▸ Record set

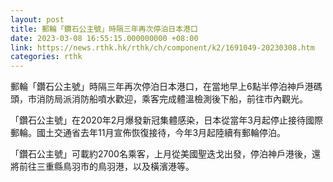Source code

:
 ```yaml
---
layout: post
title: 郵輪「鑽石公主號」時隔三年再次停泊日本港口
date: 2023-03-08 16:55:15.000000000 +08:00
link: https://news.rthk.hk/rthk/ch/component/k2/1691049-20230308.htm
categories: rthk
---
```


郵輪「鑽石公主號」時隔三年再次停泊日本港口，在當地早上6點半停泊神戶港碼頭，市消防局派消防船噴水歡迎，乘客完成體溫檢測後下船，前往市內觀光。

「鑽石公主號」在2020年2月爆發新冠集體感染，日本從當年3月起停止接待國際郵輪。國土交通省去年11月宣佈恢復接待，今年3月起陸續有郵輪停泊。

「鑽石公主號」可載約2700名乘客，上月從美國聖迭戈出發，停泊神戶港後，還將前往三重縣鳥羽市的鳥羽港，以及橫濱港等。
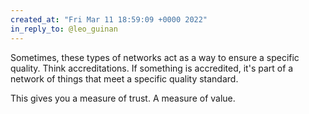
 ```yaml
---
created_at: "Fri Mar 11 18:59:09 +0000 2022"
in_reply_to: @leo_guinan
---
```


Sometimes, these types of networks act as a way to ensure a specific quality. Think accreditations. If something is accredited, it's part of a network of things that meet a specific quality standard. 

This gives you a measure of trust. A measure of value.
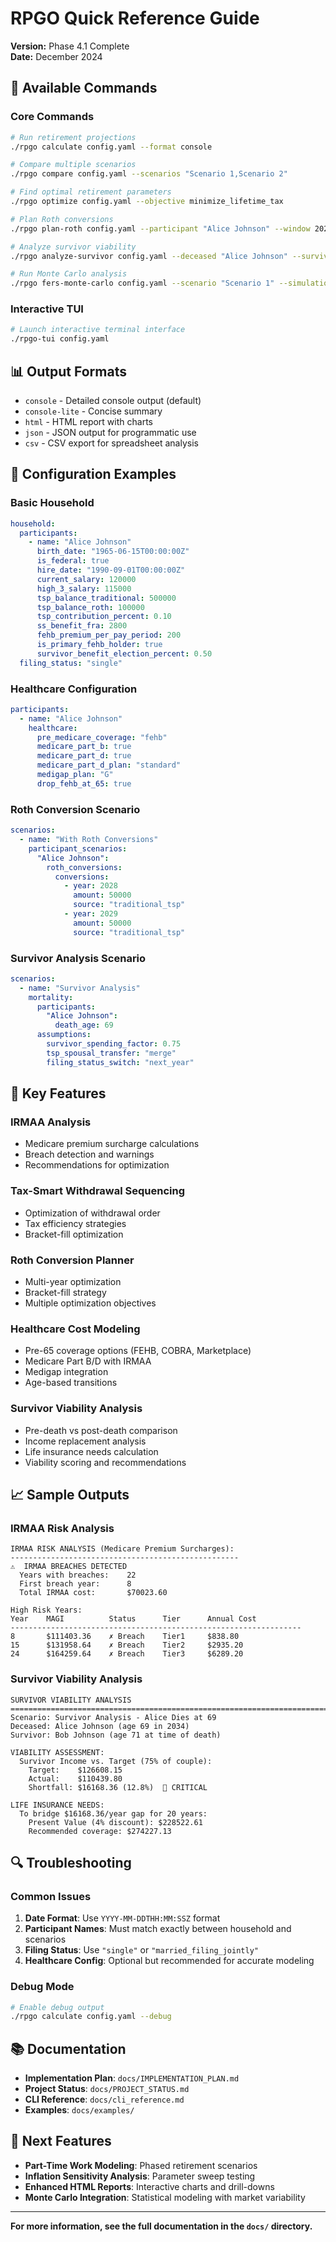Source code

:# RPGO Quick Reference Guide

**Version:** Phase 4.1 Complete  
**Date:** December 2024

## 🚀 **Available Commands**

### **Core Commands**
```bash
# Run retirement projections
./rpgo calculate config.yaml --format console

# Compare multiple scenarios
./rpgo compare config.yaml --scenarios "Scenario 1,Scenario 2"

# Find optimal retirement parameters
./rpgo optimize config.yaml --objective minimize_lifetime_tax

# Plan Roth conversions
./rpgo plan-roth config.yaml --participant "Alice Johnson" --window 2028-2032

# Analyze survivor viability
./rpgo analyze-survivor config.yaml --deceased "Alice Johnson" --survivor-spending-factor 0.75

# Run Monte Carlo analysis
./rpgo fers-monte-carlo config.yaml --scenario "Scenario 1" --simulations 1000 --format console
```

### **Interactive TUI**
```bash
# Launch interactive terminal interface
./rpgo-tui config.yaml
```

## 📊 **Output Formats**

- `console` - Detailed console output (default)
- `console-lite` - Concise summary
- `html` - HTML report with charts
- `json` - JSON output for programmatic use
- `csv` - CSV export for spreadsheet analysis

## 🔧 **Configuration Examples**

### **Basic Household**
```yaml
household:
  participants:
    - name: "Alice Johnson"
      birth_date: "1965-06-15T00:00:00Z"
      is_federal: true
      hire_date: "1990-09-01T00:00:00Z"
      current_salary: 120000
      high_3_salary: 115000
      tsp_balance_traditional: 500000
      tsp_balance_roth: 100000
      tsp_contribution_percent: 0.10
      ss_benefit_fra: 2800
      fehb_premium_per_pay_period: 200
      is_primary_fehb_holder: true
      survivor_benefit_election_percent: 0.50
  filing_status: "single"
```

### **Healthcare Configuration**
```yaml
participants:
  - name: "Alice Johnson"
    healthcare:
      pre_medicare_coverage: "fehb"
      medicare_part_b: true
      medicare_part_d: true
      medicare_part_d_plan: "standard"
      medigap_plan: "G"
      drop_fehb_at_65: true
```

### **Roth Conversion Scenario**
```yaml
scenarios:
  - name: "With Roth Conversions"
    participant_scenarios:
      "Alice Johnson":
        roth_conversions:
          conversions:
            - year: 2028
              amount: 50000
              source: "traditional_tsp"
            - year: 2029
              amount: 50000
              source: "traditional_tsp"
```

### **Survivor Analysis Scenario**
```yaml
scenarios:
  - name: "Survivor Analysis"
    mortality:
      participants:
        "Alice Johnson":
          death_age: 69
      assumptions:
        survivor_spending_factor: 0.75
        tsp_spousal_transfer: "merge"
        filing_status_switch: "next_year"
```

## 🎯 **Key Features**

### **IRMAA Analysis**
- Medicare premium surcharge calculations
- Breach detection and warnings
- Recommendations for optimization

### **Tax-Smart Withdrawal Sequencing**
- Optimization of withdrawal order
- Tax efficiency strategies
- Bracket-fill optimization

### **Roth Conversion Planner**
- Multi-year optimization
- Bracket-fill strategy
- Multiple optimization objectives

### **Healthcare Cost Modeling**
- Pre-65 coverage options (FEHB, COBRA, Marketplace)
- Medicare Part B/D with IRMAA
- Medigap integration
- Age-based transitions

### **Survivor Viability Analysis**
- Pre-death vs post-death comparison
- Income replacement analysis
- Life insurance needs calculation
- Viability scoring and recommendations

## 📈 **Sample Outputs**

### **IRMAA Risk Analysis**
```
IRMAA RISK ANALYSIS (Medicare Premium Surcharges):
---------------------------------------------------
⚠️  IRMAA BREACHES DETECTED
  Years with breaches:    22
  First breach year:      8
  Total IRMAA cost:       $70023.60

High Risk Years:
Year    MAGI          Status      Tier      Annual Cost
-----------------------------------------------------------------
8       $111403.36    ✗ Breach    Tier1     $838.80
15      $131958.64    ✗ Breach    Tier2     $2935.20
24      $164259.64    ✗ Breach    Tier3     $6289.20
```

### **Survivor Viability Analysis**
```
SURVIVOR VIABILITY ANALYSIS
================================================================================
Scenario: Survivor Analysis - Alice Dies at 69
Deceased: Alice Johnson (age 69 in 2034)
Survivor: Bob Johnson (age 71 at time of death)

VIABILITY ASSESSMENT:
  Survivor Income vs. Target (75% of couple):
    Target:    $126608.15
    Actual:    $110439.80
    Shortfall: $16168.36 (12.8%)  🔴 CRITICAL

LIFE INSURANCE NEEDS:
  To bridge $16168.36/year gap for 20 years:
    Present Value (4% discount): $228522.61
    Recommended coverage: $274227.13
```

## 🔍 **Troubleshooting**

### **Common Issues**
1. **Date Format**: Use `YYYY-MM-DDTHH:MM:SSZ` format
2. **Participant Names**: Must match exactly between household and scenarios
3. **Filing Status**: Use `"single"` or `"married_filing_jointly"`
4. **Healthcare Config**: Optional but recommended for accurate modeling

### **Debug Mode**
```bash
# Enable debug output
./rpgo calculate config.yaml --debug
```

## 📚 **Documentation**

- **Implementation Plan**: `docs/IMPLEMENTATION_PLAN.md`
- **Project Status**: `docs/PROJECT_STATUS.md`
- **CLI Reference**: `docs/cli_reference.md`
- **Examples**: `docs/examples/`

## 🎯 **Next Features**

- **Part-Time Work Modeling**: Phased retirement scenarios
- **Inflation Sensitivity Analysis**: Parameter sweep testing
- **Enhanced HTML Reports**: Interactive charts and drill-downs
- **Monte Carlo Integration**: Statistical modeling with market variability

---

**For more information, see the full documentation in the `docs/` directory.**
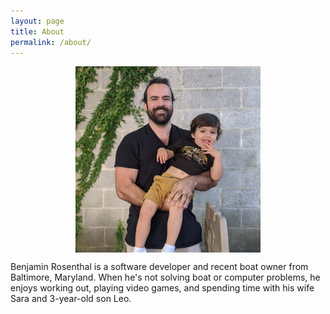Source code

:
 ```yaml
---
layout: page
title: About
permalink: /about/
---
```


<figure>
  <a href= "/assets/images/full-res/home/profile.jpg" target="_blank">
    <img src="/assets/images/home/profile.jpg">
  </a>
</figure>

Benjamin Rosenthal is a software developer and recent boat owner from Baltimore, Maryland. When he's not solving boat or computer problems, he enjoys working out, playing video games, and spending time with his wife Sara and 3-year-old son Leo.

<style>
  img {
      display: block;
      margin-left: auto;
      margin-right: auto;
      width: 70%;
  }
</style>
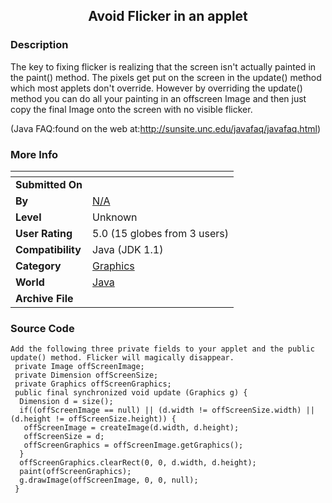 ﻿<div align="center">

## Avoid Flicker in an applet


</div>

### Description

The key to fixing flicker is realizing that the screen isn't actually painted in the paint() method. The pixels get put on the screen in the update() method which most applets don't override. However by overriding the update() method you can do all your painting in an offscreen Image and then just copy the final Image onto the screen with no visible flicker.

(Java FAQ:found on the web at:http://sunsite.unc.edu/javafaq/javafaq.html)
 
### More Info
 


<span>             |<span>
---                |---
**Submitted On**   |
**By**             |[N/A](https://github.com/Planet-Source-Code/PSCIndex/blob/master/ByAuthor/empty.md)
**Level**          |Unknown
**User Rating**    |5.0 (15 globes from 3 users)
**Compatibility**  |Java \(JDK 1\.1\)
**Category**       |[Graphics](https://github.com/Planet-Source-Code/PSCIndex/blob/master/ByCategory/graphics__2-75.md)
**World**          |[Java](https://github.com/Planet-Source-Code/PSCIndex/blob/master/ByWorld/java.md)
**Archive File**   |[](https://github.com/Planet-Source-Code/avoid-flicker-in-an-applet__2-261/archive/master.zip)





### Source Code

```
Add the following three private fields to your applet and the public update() method. Flicker will magically disappear.
 private Image offScreenImage;
 private Dimension offScreenSize;
 private Graphics offScreenGraphics;
 public final synchronized void update (Graphics g) {
  Dimension d = size();
  if((offScreenImage == null) || (d.width != offScreenSize.width) || (d.height != offScreenSize.height)) {
   offScreenImage = createImage(d.width, d.height);
   offScreenSize = d;
   offScreenGraphics = offScreenImage.getGraphics();
  }
  offScreenGraphics.clearRect(0, 0, d.width, d.height);
  paint(offScreenGraphics);
  g.drawImage(offScreenImage, 0, 0, null);
 }
```

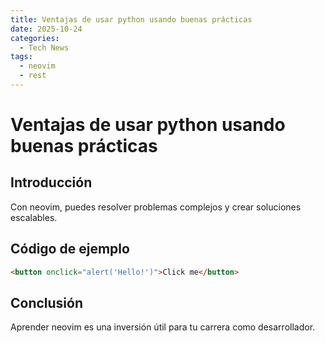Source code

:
 ```yaml
---
title: Ventajas de usar python usando buenas prácticas
date: 2025-10-24
categories:
  - Tech News
tags:
  - neovim
  - rest
---
```


# Ventajas de usar python usando buenas prácticas

## Introducción

Con neovim, puedes resolver problemas complejos y crear soluciones escalables.

## Código de ejemplo

```html
<button onclick="alert('Hello!')">Click me</button>
```

## Conclusión

Aprender neovim es una inversión útil para tu carrera como desarrollador.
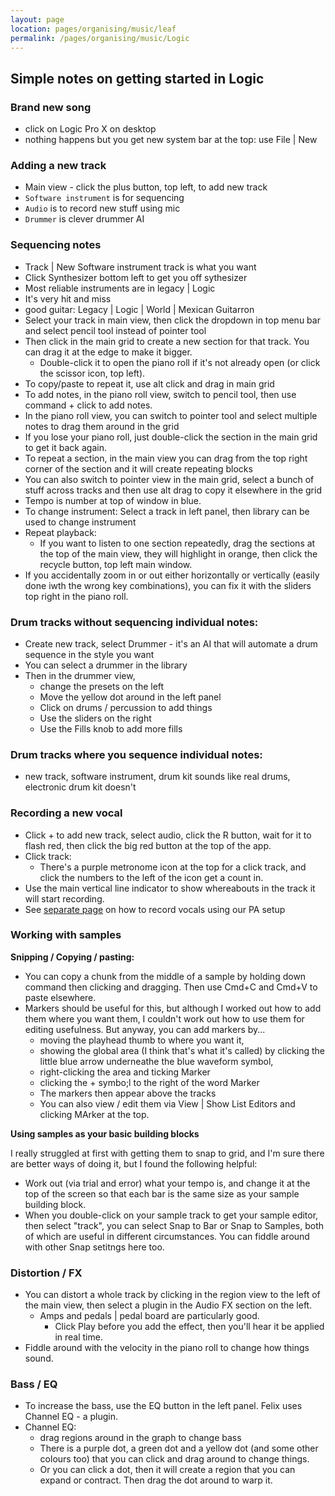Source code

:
 ```yaml
---
layout: page
location: pages/organising/music/leaf
permalink: /pages/organising/music/Logic
---
```


## Simple notes on getting started in Logic 

### Brand new song

- click on Logic Pro X on desktop
- nothing happens but you get new system bar at the top: use File | New

### Adding a new track 

- Main view - click the plus button, top left, to add new track 
- `Software instrument` is for sequencing
- `Audio` is to record new stuff using mic
- `Drummer` is clever drummer AI

### Sequencing notes

- Track | New Software instrument track is what you want
- Click Synthesizer bottom left to get you off sythesizer
- Most reliable instruments are in legacy | Logic
- It's very hit and miss
- good guitar: Legacy | Logic | World | Mexican Guitarron
- Select your track in main view, then click the dropdown in top menu bar and select pencil tool instead of pointer tool
- Then click in the main grid to create a new section for that track. You can drag it at the edge to make it bigger.
    - Double-click it to open the piano roll if it's not already open (or click the scissor icon, top left).
- To copy/paste to repeat it, use alt click and drag in main grid
- To add notes, in the piano roll view, switch to pencil tool, then use command + click to add notes.
- In the piano roll view, you can switch to pointer tool and select multiple notes to drag them around in the grid
- If you lose your piano roll, just double-click the section in the main grid to get it back again.
- To repeat a section, in the main view you can drag from the top right corner of the section and it will create repeating blocks
- You can also switch to pointer view in the main grid, select a bunch of stuff across tracks and then use alt drag to copy it elsewhere in the grid
- Tempo is number at top of window in blue. 
- To change instrument: Select a track in left panel, then library can be used to change instrument
- Repeat playback:
    - If you want to listen to one section repeatedly, drag the sections at the top of the main view, they will highlight in orange, then click the recycle button, top left main window.
- If you accidentally zoom in or out either horizontally or vertically (easily done iwth the wrong key combinations), you can fix it with the sliders top right in the piano roll.

### Drum tracks without sequencing individual notes:

- Create new track, select Drummer - it's an AI that will automate a drum sequence in the style you want
- You can select a drummer in the library
- Then in the drummer view,
    - change the presets on the left
    - Move the yellow dot around in the left panel
    - Click on drums / percussion to add things
    - Use the sliders on the right
    - Use the Fills knob to add more fills

### Drum tracks where you sequence individual notes:

- new track, software instrument, drum kit sounds like real drums, electronic drum kit doesn't

### Recording a new vocal

- Click + to add new track, select audio, click the R button, wait for it to flash red, then click the big red button at the top of the app.
- Click track:
    - There's a purple metronome icon at the top for a click track, and click the numbers to the left of the icon get a count in.
- Use the main vertical line indicator to show whereabouts in the track it will start recording.
- See [separate page](/pages/organising/music/Recording#recording-vocals-guitar-using-our-pa) on how to record vocals using our PA setup

### Working with samples

**Snipping / Copying / pasting:**

- You can copy a chunk from the middle of a sample by holding down command then clicking and dragging. Then use Cmd+C and Cmd+V to paste elsewhere.
- Markers should be useful for this, but although I worked out how to add them where you want them, I couldn't work out how to use them for editing usefulness. But anyway, you can add markers by... 
    - moving the playhead thumb to where you want it,
    - showing the global area (I think that's what it's called) by clicking the little blue arrow underneathe the blue waveform symbol,
    - right-clicking the area and ticking Marker
    - clicking the + symbo;l to the right of the word Marker
    - The markers then appear above the tracks
    - You can also view / edit them via View | Show List Editors and clicking MArker at the top.

**Using samples as your basic building blocks**

I really struggled at first with getting them to snap to grid, and I'm sure there are better ways of doing it, but I found the following helpful:

- Work out (via trial and error) what your tempo is, and change it at the top of the screen so that each bar is the same size as your sample building block.
- When you double-click on your sample track to get your sample editor, then select "track", you can select Snap to Bar or Snap to Samples, both of which are useful in different circumstances. You can fiddle around with other Snap setitngs here too.



### Distortion / FX

- You can distort a whole track by clicking in the region view to the left of the main view, then select a plugin in the Audio FX section on the left. 
    - Amps and pedals | pedal board are particularly good. 
        - Click Play before you add the effect, then you'll hear it be applied in real time.
- Fiddle around with the velocity in the piano roll to change how things sound.

### Bass / EQ

- To increase the bass, use the EQ button in the left panel. Felix uses Channel EQ - a plugin.
- Channel EQ:
    - drag regions around in the graph to change bass
    - There is a purple dot, a green dot and a yellow dot (and some other colours too) that you can click and drag around to change things.
    - Or you can click a dot, then it will create a region that you can expand or contract. Then drag the dot around to warp it.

▸ Brief
The reply should be nothing but the number of lines in the listing above that include "home".

▸ Written solution
2